HOW TO COMPLETE THIS TASK:
State the number of lines in these records that include the string "infty", and say nothing more.

[Stored data]
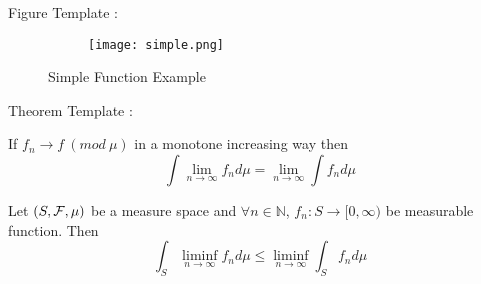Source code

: \documentclass[final]{IEEEphot}
\begin{document}
Figure Template :

\begin{figure}[h!]
	\centering
	\begin{subfigure}{.6\textwidth}
		\centering
		\texttt{[image: simple.png]}
	\end{subfigure}
	\caption{Simple Function Example}
\end{figure}

Theorem Template :

\begin{theorem}
	If $f_n \rightarrow f~(mod~\mu)$ in a monotone increasing way then
	$$\int \lim_{n\rightarrow\infty}f_n d\mu = \lim_{n\rightarrow\infty}\int f_n d\mu$$

	\HL
\end{theorem}

\begin{theorem}
	Let $(S, \mathcal{F}, \mu)$ be a measure space and $\forall n \in \mathbb{N}$, $f_n : S \rightarrow [0,\infty)$ be measurable function. Then
	$$\int_S \liminf_{n\rightarrow\infty}f_n d\mu \leq \liminf_{n\rightarrow\infty} \int_S f_n d\mu$$

	\HL
\end{theorem}



%
%


\end{document}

RESULT OF THE TASK:
3